━━ Data section ━━
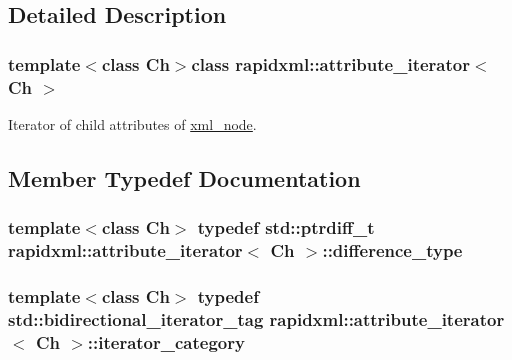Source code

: \subsection{Detailed Description}
\subsubsection*{template$<$class Ch$>$class rapidxml\+::attribute\+\_\+iterator$<$ Ch $>$}

Iterator of child attributes of \hyperlink{classrapidxml_1_1xml__node}{xml\+\_\+node}. 

\subsection{Member Typedef Documentation}
\hypertarget{classrapidxml_1_1attribute__iterator_accfd6d8527d32b427496b42f71a2e37a}{}
\subsubsection[{difference\+\_\+type}]{\setlength{\rightskip}{0pt plus 5cm}template$<$class Ch$>$ typedef std\+::ptrdiff\+\_\+t {\bf rapidxml\+::attribute\+\_\+iterator}$<$ Ch $>$\+::{\bf difference\+\_\+type}}\label{classrapidxml_1_1attribute__iterator_accfd6d8527d32b427496b42f71a2e37a}
\hypertarget{classrapidxml_1_1attribute__iterator_a97ac5d8b98f5b03c68cc566f5ac0a9e0}{}
\subsubsection[{iterator\+\_\+category}]{\setlength{\rightskip}{0pt plus 5cm}template$<$class Ch$>$ typedef std\+::bidirectional\+\_\+iterator\+\_\+tag {\bf rapidxml\+::attribute\+\_\+iterator}$<$ Ch $>$\+::{\bf iterator\+\_\+category}}\label{classrapidxml_1_1attribute__iterator_a97ac5d8b98f5b03c68cc566f5ac0a9e0}
\hypertarget{classrapidxml_1_1attribute__iterator_a69acc2e60270d6a062c03c9cb1cf2aa7}{}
━━━
Determine how many lines in the data above contain the string "plus". Give nothing except the number.

Response to this exercise> 2